BRILLIANT CORNERS-2

本や映画の感想。まれにやる気があるときは別のことも書いています。

映画の感想『梟 フクロウ』-240303。

f:id:york8188:20240303221333j:image 

きのうスクリーンで観た。1645年の朝鮮王国において発生したとの記録が残る王子怪死事件の顛末を、イマジネーションを拡げて描くサスペンススリラーだった。ある貧しい盲目の鍼医が、腕を買われて王宮付きの「御医」に。彼はある重大な秘密を抱えているが、それを誰にも明かすことなく、収入を上げて病気の弟を救うという目的のため、日々もくもくと仕事に励んでいる。そんななか、清に数年間に渡り人質にとられていた王子が朝鮮に帰国してまもなく、耳や鼻など体の穴という穴から血を垂れ流して死亡するという事件がおこる。毒殺とみられるが下手人がわからず宮廷内はおおさわぎに。死の直前まで王子のそばにいた鍼医は騒動の渦中にのみこまれていくが、じつは彼はある真実にたどりついていて・・・ といったようなストーリー。

 

すごくおもしろかった。思ったよりもずっと軽めで、完全にエンタメに振り切った、みやすい作品だった。もう一度観たい。

 

王子がほんとに寛厚で賢く、開かれた心の持ち主で、しかも繊細で優しく、とてもすてきな人物で、泣けた。王子の息子も、まだおさないのに父親ゆずりの利発さで、しかも心がやわらかくて、とても良い子だった。この子が、鍼医に助力を求めて泣くシーンが素晴らしくて、おもわず涙でそうになった。あの子役の演技とても良かったなあ。

 

わざとらしい繰り返し表現(あのとき誰それがこう言ってたよね、とか伏線的なことを鑑賞者に思い出させるための回想シーンみたいなやつ)をあんまり濫用せずに基本的には淡々と前に前にすすめていく、展開のしかたが好きだった。

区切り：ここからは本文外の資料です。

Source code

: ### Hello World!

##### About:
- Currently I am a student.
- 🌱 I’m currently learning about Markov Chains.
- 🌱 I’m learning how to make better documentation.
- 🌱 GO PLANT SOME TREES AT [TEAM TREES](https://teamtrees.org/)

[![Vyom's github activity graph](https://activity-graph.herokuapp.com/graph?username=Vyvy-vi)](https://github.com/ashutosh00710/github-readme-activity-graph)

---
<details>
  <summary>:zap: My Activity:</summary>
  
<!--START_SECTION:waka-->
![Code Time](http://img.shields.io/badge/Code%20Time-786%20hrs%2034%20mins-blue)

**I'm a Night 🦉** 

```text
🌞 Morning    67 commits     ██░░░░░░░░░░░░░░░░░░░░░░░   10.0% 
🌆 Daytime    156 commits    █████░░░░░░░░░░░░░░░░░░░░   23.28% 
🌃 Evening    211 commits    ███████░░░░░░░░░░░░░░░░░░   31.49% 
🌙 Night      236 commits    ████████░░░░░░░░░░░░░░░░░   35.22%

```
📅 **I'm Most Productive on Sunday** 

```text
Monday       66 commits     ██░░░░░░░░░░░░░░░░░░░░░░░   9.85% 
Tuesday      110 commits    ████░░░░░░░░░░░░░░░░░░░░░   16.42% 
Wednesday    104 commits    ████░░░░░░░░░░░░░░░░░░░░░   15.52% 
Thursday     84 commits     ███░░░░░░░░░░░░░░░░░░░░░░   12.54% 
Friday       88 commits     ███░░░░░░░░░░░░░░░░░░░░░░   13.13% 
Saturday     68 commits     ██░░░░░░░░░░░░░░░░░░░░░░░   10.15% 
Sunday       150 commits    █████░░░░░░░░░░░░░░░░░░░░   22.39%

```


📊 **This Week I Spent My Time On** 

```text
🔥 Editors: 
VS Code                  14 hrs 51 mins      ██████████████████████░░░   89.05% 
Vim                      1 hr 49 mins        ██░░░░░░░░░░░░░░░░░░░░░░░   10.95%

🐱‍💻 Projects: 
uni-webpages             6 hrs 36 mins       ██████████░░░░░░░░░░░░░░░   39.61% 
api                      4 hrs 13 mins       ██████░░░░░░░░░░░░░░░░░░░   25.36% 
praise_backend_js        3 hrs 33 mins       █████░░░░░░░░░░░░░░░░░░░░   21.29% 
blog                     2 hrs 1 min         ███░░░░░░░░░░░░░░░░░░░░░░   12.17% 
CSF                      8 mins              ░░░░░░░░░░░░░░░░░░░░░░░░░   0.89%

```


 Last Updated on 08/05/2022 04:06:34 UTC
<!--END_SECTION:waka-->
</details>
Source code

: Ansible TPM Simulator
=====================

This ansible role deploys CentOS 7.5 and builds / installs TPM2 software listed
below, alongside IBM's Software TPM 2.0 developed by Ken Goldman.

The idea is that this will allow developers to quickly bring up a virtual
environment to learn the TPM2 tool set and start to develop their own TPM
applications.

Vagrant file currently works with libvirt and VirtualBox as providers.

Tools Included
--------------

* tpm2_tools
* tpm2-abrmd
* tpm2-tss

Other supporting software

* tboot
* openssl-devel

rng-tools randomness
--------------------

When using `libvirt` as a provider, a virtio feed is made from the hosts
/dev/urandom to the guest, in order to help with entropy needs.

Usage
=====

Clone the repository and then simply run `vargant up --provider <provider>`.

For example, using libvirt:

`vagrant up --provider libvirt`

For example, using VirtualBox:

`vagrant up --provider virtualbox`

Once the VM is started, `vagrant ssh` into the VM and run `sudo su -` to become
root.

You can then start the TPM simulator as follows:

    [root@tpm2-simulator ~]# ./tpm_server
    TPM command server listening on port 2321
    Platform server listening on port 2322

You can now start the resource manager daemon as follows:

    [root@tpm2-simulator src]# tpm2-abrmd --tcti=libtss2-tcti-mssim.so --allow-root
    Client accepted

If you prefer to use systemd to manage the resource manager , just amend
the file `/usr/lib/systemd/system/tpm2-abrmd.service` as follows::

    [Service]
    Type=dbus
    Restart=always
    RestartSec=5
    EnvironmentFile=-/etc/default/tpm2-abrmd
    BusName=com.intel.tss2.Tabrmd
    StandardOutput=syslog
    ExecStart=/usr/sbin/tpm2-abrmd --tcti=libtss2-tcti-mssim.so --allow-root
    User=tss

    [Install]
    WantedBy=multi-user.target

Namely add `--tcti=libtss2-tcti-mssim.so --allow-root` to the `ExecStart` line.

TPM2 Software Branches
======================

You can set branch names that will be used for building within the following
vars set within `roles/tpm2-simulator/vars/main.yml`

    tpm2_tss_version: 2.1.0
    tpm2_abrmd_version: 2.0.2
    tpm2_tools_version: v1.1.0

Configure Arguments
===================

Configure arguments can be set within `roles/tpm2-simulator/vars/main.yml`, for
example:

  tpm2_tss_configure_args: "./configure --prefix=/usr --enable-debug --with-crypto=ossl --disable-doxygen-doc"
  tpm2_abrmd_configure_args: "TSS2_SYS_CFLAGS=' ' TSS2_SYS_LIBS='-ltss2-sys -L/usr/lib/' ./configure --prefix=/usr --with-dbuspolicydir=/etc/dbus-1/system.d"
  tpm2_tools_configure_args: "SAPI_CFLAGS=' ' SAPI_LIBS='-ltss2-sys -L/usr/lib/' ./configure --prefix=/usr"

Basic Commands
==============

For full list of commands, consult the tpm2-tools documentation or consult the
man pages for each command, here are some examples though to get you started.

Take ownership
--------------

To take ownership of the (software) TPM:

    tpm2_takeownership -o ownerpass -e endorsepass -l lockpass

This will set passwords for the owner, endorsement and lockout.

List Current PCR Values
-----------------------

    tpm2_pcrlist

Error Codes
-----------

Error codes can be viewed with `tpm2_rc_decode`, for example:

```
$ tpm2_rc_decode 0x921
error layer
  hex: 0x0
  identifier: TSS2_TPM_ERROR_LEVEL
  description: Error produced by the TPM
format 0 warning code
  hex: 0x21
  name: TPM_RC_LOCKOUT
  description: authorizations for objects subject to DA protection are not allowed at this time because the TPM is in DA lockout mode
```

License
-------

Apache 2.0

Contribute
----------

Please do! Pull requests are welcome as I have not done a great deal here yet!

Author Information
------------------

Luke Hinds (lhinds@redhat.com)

まあ、ちょっとはそういう手法も使ってたけど、この手の映画では、脚本がへたっぴだと、繰り返し表現がもっとしつこく何度も使われることもあるのに、本作はあまりなく、スッキリ素直な進行なので気持ちがよかった。

 

ちょっぴり弱かったような気もしなくもないが、この物語によって伝えようとしていたことも、それなりには伝わってきた。

王宮付きとはいえ一介の鍼医にできることは現実的にはとても少なく、彼がどんなに頑張っても、達成しようとしたことをぜんぶ達成できるわけではないのだが、それでも最後まで必死にかけずりまわり、声をあげつづける姿に胸をうたれた。